Truce Agreed Upon by Britain and Ireland

Belfast Telegraph, 9 July 1921

Following over two years of guerrilla warfare between British Forces and the Irish Republican Army, on 9 July 1921 a truce was signed and came into effect two days later. This paved the way for negotiations, which eventually resulted in the signing of the Anglo-Irish Treaty in December 1921. The following report, published in the Belfast Telegraph relayed news of the truce and arrangements for the end of hostilities.

Truce with Mike Collins. Signed by Gen. Macready. Dramatic Turn of Events. Hostilities to Cease Monday.

In accordance with the Prime Minister’s offer, and Mr. De Valera’s reply, arrangements are being made for hostilities to cease from Monday next, 11th July, at noon.

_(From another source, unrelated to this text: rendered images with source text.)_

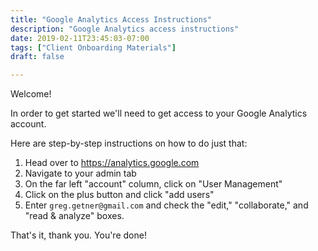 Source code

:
 ```yaml
---
title: "Google Analytics Access Instructions"
description: "Google Analytics access instructions"
date: 2019-02-11T23:45:03-07:00
tags: ["Client Onboarding Materials"]
draft: false

---
```


Welcome!

In order to get started we'll need to get access to your Google Analytics account.

Here are step-by-step instructions on how to do just that:

1. Head over to https://analytics.google.com
1. Navigate to your admin tab
1. On the far left "account" column, click on "User Management"
1. Click on the plus button and click "add users"
1. Enter `greg.getner@gmail.com` and check the "edit," "collaborate," and "read & analyze" boxes.

That's it, thank you. You're done!




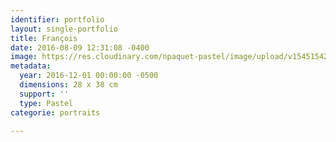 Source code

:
 ```yaml
---
identifier: portfolio
layout: single-portfolio
title: François
date: 2016-08-09 12:31:08 -0400
image: https://res.cloudinary.com/npaquet-pastel/image/upload/v1545154273/Francois-moyen-pastel-28-X-38-cm-2016.jpg
metadata:
  year: 2016-12-01 00:00:00 -0500
  dimensions: 28 x 38 cm
  support: ''
  type: Pastel
categorie: portraits

---
```

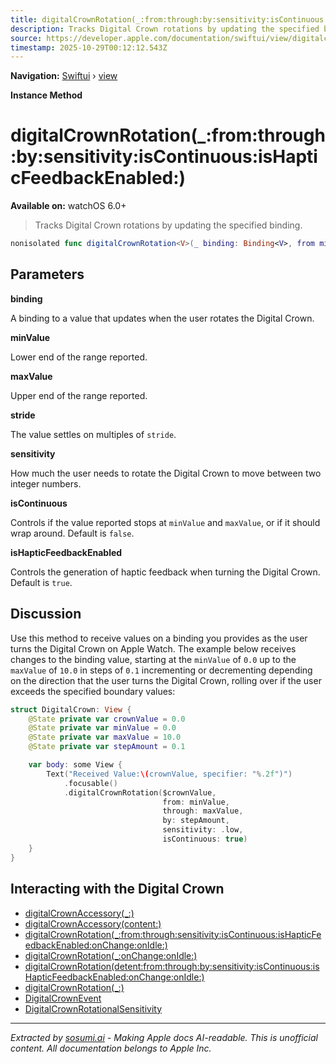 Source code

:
 ```yaml
---
title: digitalCrownRotation(_:from:through:by:sensitivity:isContinuous:isHapticFeedbackEnabled:)
description: Tracks Digital Crown rotations by updating the specified binding.
source: https://developer.apple.com/documentation/swiftui/view/digitalcrownrotation(_:from:through:by:sensitivity:iscontinuous:ishapticfeedbackenabled:)
timestamp: 2025-10-29T00:12:12.543Z
---
```


**Navigation:** [Swiftui](/documentation/swiftui) › [view](/documentation/swiftui/view)

**Instance Method**

# digitalCrownRotation(_:from:through:by:sensitivity:isContinuous:isHapticFeedbackEnabled:)

**Available on:** watchOS 6.0+

> Tracks Digital Crown rotations by updating the specified binding.

```swift
nonisolated func digitalCrownRotation<V>(_ binding: Binding<V>, from minValue: V, through maxValue: V, by stride: V.Stride? = nil, sensitivity: DigitalCrownRotationalSensitivity = .high, isContinuous: Bool = false, isHapticFeedbackEnabled: Bool = true) -> some View where V : BinaryFloatingPoint, V.Stride : BinaryFloatingPoint
```

## Parameters

**binding**

A binding to a value that updates when the user rotates the  Digital Crown.



**minValue**

Lower end of the range reported.



**maxValue**

Upper end of the range reported.



**stride**

The value settles on multiples of `stride`.



**sensitivity**

How much the user needs to rotate the  Digital Crown to move between two integer numbers.



**isContinuous**

Controls if the value reported stops at `minValue` and `maxValue`, or if it should wrap around. Default is `false`.



**isHapticFeedbackEnabled**

Controls the generation of haptic feedback when turning the Digital Crown. Default is `true`.



## Discussion

Use this method to receive values on a binding you provides as the user turns the Digital Crown on Apple Watch. The example below receives changes to the binding value, starting at the `minValue` of  `0.0`  up to the `maxValue` of `10.0` in steps of `0.1` incrementing or decrementing depending on the direction that the user turns the Digital Crown, rolling over if the user exceeds the specified boundary values:

```swift
struct DigitalCrown: View {
    @State private var crownValue = 0.0
    @State private var minValue = 0.0
    @State private var maxValue = 10.0
    @State private var stepAmount = 0.1

    var body: some View {
        Text("Received Value:\(crownValue, specifier: "%.2f")")
            .focusable()
            .digitalCrownRotation($crownValue,
                                  from: minValue,
                                  through: maxValue,
                                  by: stepAmount,
                                  sensitivity: .low,
                                  isContinuous: true)
    }
}
```



## Interacting with the Digital Crown

- [digitalCrownAccessory(_:)](/documentation/swiftui/view/digitalcrownaccessory(_:))
- [digitalCrownAccessory(content:)](/documentation/swiftui/view/digitalcrownaccessory(content:))
- [digitalCrownRotation(_:from:through:sensitivity:isContinuous:isHapticFeedbackEnabled:onChange:onIdle:)](/documentation/swiftui/view/digitalcrownrotation(_:from:through:sensitivity:iscontinuous:ishapticfeedbackenabled:onchange:onidle:))
- [digitalCrownRotation(_:onChange:onIdle:)](/documentation/swiftui/view/digitalcrownrotation(_:onchange:onidle:))
- [digitalCrownRotation(detent:from:through:by:sensitivity:isContinuous:isHapticFeedbackEnabled:onChange:onIdle:)](/documentation/swiftui/view/digitalcrownrotation(detent:from:through:by:sensitivity:iscontinuous:ishapticfeedbackenabled:onchange:onidle:))
- [digitalCrownRotation(_:)](/documentation/swiftui/view/digitalcrownrotation(_:))
- [DigitalCrownEvent](/documentation/swiftui/digitalcrownevent)
- [DigitalCrownRotationalSensitivity](/documentation/swiftui/digitalcrownrotationalsensitivity)

---

*Extracted by [sosumi.ai](https://sosumi.ai) - Making Apple docs AI-readable.*
*This is unofficial content. All documentation belongs to Apple Inc.*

Downing Street made the foregoing official statement last night, thus indicating a remarkable phase in the “peace negotiations”. The renewed conference between the Sinn Fein chiefs and the Midleton group took a totally unexpected and wholly dramatic turn when the Commander-in-Chief of the Forces in Ireland, General Sir Nevil Macready, attended at the Mansion House, and deliberated with the parties to the preliminary discussions. The distinguished soldier, who was in uniform, first entered the conference about six o’clock, prior to which hour a staff officer, who presumably was acting as carrier for military General Headquarters, had called at the Mansion House, and was observed to leave bearing a despatch case. He was escorted to the waiting motor-car by the Lord Mayor.

General Macready was at once recognised, and subdued cheers greeted his arrival. He was in the conference room about half an hour. Meanwhile many rumours gained currency, and the possibilities of the situation were easily discussed. The Commander-in-Chief drove away, but returned in an hour when his reception was of a somewhat mixed character. The second visit was of brief duration, and he finally left in company with Lord Midleton and his colleagues.

The presence of General Macready was interpreted as indicating the arrangement of a truce, and confirmation of this was first found in an official statement issued from the Mansion House subsequently. According to the Central news Dublin correspondent, “the preliminaries of a ‘truce’ have been completed, and the General’s signature and that of Michael Collins appended to the terms of the truce.” General Macready attended the conference unescorted.